Website Validation

With my web site now totally in XHTML format, I was in a position to deploy some python-based tools to check the web site for correctness and consistency.

There are three scripts. The first two are dlc.py, a dead link checker, and chk_xhtml.py, which validates the XHTML web pages are well formed. dlc.py was fairly easy to write, although it still needs to be extended to follow ftp links. Checking XHTML correctness was slightly more difficult, since for reasons of speed, I had to enable the checker to use local copies of the DTD and supporting files. Otherwise, since I referenced the web copies in the DOCUMENT tag, these web versions were fetched each time, doubling or trebling the time taken to validate a page.

To this end, I developed a class, catalog, that built an in-memory dictionary, mapping public XML entity names to their local file definitions. I kept the parsing simple, by using the shlex lexer provided with python. It is open to question how robust catalog is, since the design is based upon eyeballing the structures of catalog files on the local system.

chk_xhtl.py limitation is that it can only validate the well-formedness of an XHTML file, not that it is valid, i.e. conforms to the DTD specified in the DOCTYPE element. I needed something that could validate against a DTD.

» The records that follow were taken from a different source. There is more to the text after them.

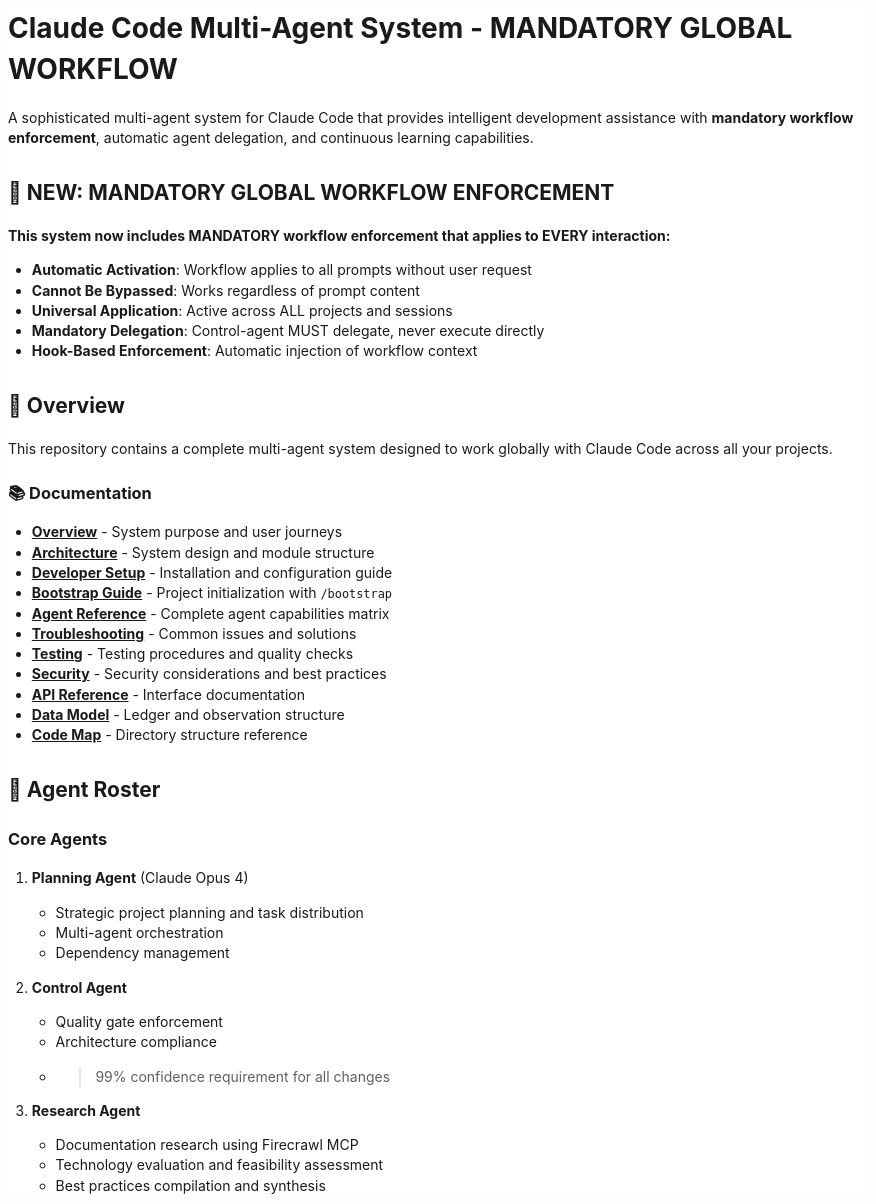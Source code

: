 # Claude Code Multi-Agent System - MANDATORY GLOBAL WORKFLOW

A sophisticated multi-agent system for Claude Code that provides intelligent development assistance with **mandatory workflow enforcement**, automatic agent delegation, and continuous learning capabilities.

## 🚨 NEW: MANDATORY GLOBAL WORKFLOW ENFORCEMENT

**This system now includes MANDATORY workflow enforcement that applies to EVERY interaction:**

- **Automatic Activation**: Workflow applies to all prompts without user request
- **Cannot Be Bypassed**: Works regardless of prompt content
- **Universal Application**: Active across ALL projects and sessions
- **Mandatory Delegation**: Control-agent MUST delegate, never execute directly
- **Hook-Based Enforcement**: Automatic injection of workflow context

## 🌟 Overview

This repository contains a complete multi-agent system designed to work globally with Claude Code across all your projects.

### 📚 Documentation

- **[Overview](docs/overview.md)** - System purpose and user journeys
- **[Architecture](docs/architecture.md)** - System design and module structure
- **[Developer Setup](docs/dev-setup.md)** - Installation and configuration guide
- **[Bootstrap Guide](docs/bootstrap-guide.md)** - Project initialization with `/bootstrap`
- **[Agent Reference](docs/agent-reference.md)** - Complete agent capabilities matrix
- **[Troubleshooting](docs/troubleshooting.md)** - Common issues and solutions
- **[Testing](docs/testing.md)** - Testing procedures and quality checks
- **[Security](docs/security.md)** - Security considerations and best practices
- **[API Reference](docs/api.md)** - Interface documentation
- **[Data Model](docs/data-model.md)** - Ledger and observation structure
- **[Code Map](docs/code-map.md)** - Directory structure reference

## 🤖 Agent Roster

### Core Agents

1. **Planning Agent** (Claude Opus 4)
   - Strategic project planning and task distribution
   - Multi-agent orchestration
   - Dependency management

2. **Control Agent**
   - Quality gate enforcement
   - Architecture compliance
   - >99% confidence requirement for all changes

3. **Research Agent**
   - Documentation research using Firecrawl MCP
   - Technology evaluation and feasibility assessment
   - Best practices compilation and synthesis
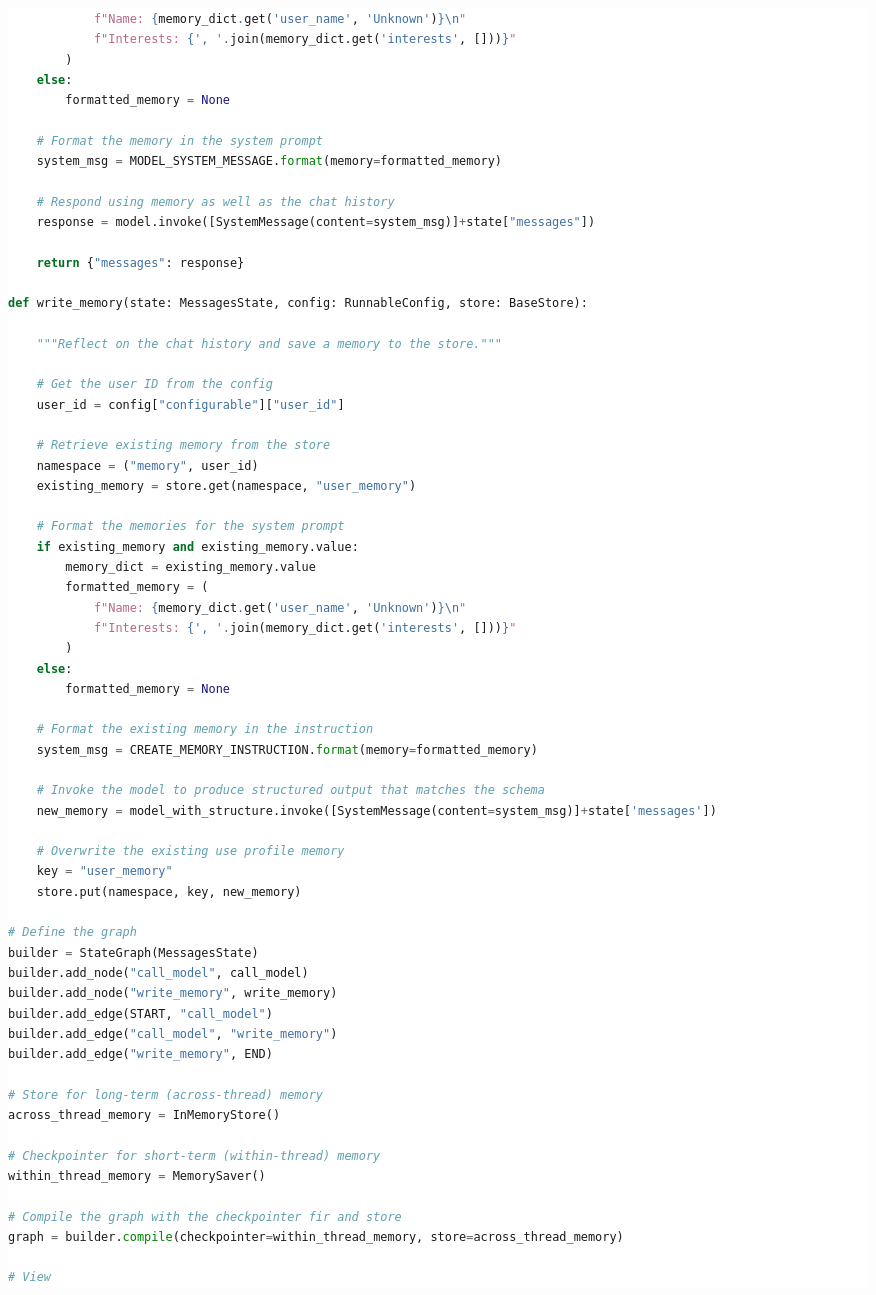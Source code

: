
 ```python
            f"Name: {memory_dict.get('user_name', 'Unknown')}\n"
            f"Interests: {', '.join(memory_dict.get('interests', []))}"
        )
    else:
        formatted_memory = None

    # Format the memory in the system prompt
    system_msg = MODEL_SYSTEM_MESSAGE.format(memory=formatted_memory)

    # Respond using memory as well as the chat history
    response = model.invoke([SystemMessage(content=system_msg)]+state["messages"])

    return {"messages": response}

def write_memory(state: MessagesState, config: RunnableConfig, store: BaseStore):

    """Reflect on the chat history and save a memory to the store."""
    
    # Get the user ID from the config
    user_id = config["configurable"]["user_id"]

    # Retrieve existing memory from the store
    namespace = ("memory", user_id)
    existing_memory = store.get(namespace, "user_memory")

    # Format the memories for the system prompt
    if existing_memory and existing_memory.value:
        memory_dict = existing_memory.value
        formatted_memory = (
            f"Name: {memory_dict.get('user_name', 'Unknown')}\n"
            f"Interests: {', '.join(memory_dict.get('interests', []))}"
        )
    else:
        formatted_memory = None
        
    # Format the existing memory in the instruction
    system_msg = CREATE_MEMORY_INSTRUCTION.format(memory=formatted_memory)

    # Invoke the model to produce structured output that matches the schema
    new_memory = model_with_structure.invoke([SystemMessage(content=system_msg)]+state['messages'])

    # Overwrite the existing use profile memory
    key = "user_memory"
    store.put(namespace, key, new_memory)

# Define the graph
builder = StateGraph(MessagesState)
builder.add_node("call_model", call_model)
builder.add_node("write_memory", write_memory)
builder.add_edge(START, "call_model")
builder.add_edge("call_model", "write_memory")
builder.add_edge("write_memory", END)

# Store for long-term (across-thread) memory
across_thread_memory = InMemoryStore()

# Checkpointer for short-term (within-thread) memory
within_thread_memory = MemorySaver()

# Compile the graph with the checkpointer fir and store
graph = builder.compile(checkpointer=within_thread_memory, store=across_thread_memory)

# View
```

After a little more research, I decided to use the python bindings for libxml2, which can be installed via the port textproc/py-libxml2 on FreeBSD (under Debian, use python-libxml2). Based on chk_xhtml.py, I wrote a simple wrapper around the validation code, given as an example on the xmlsoft web site. This results in the third python script, chk_xml.py.

A tar file containing the python source for dlc.py, chk_xml.py, chk_xhtml.py and catalog.py may be downloaded. It is also available via the download page.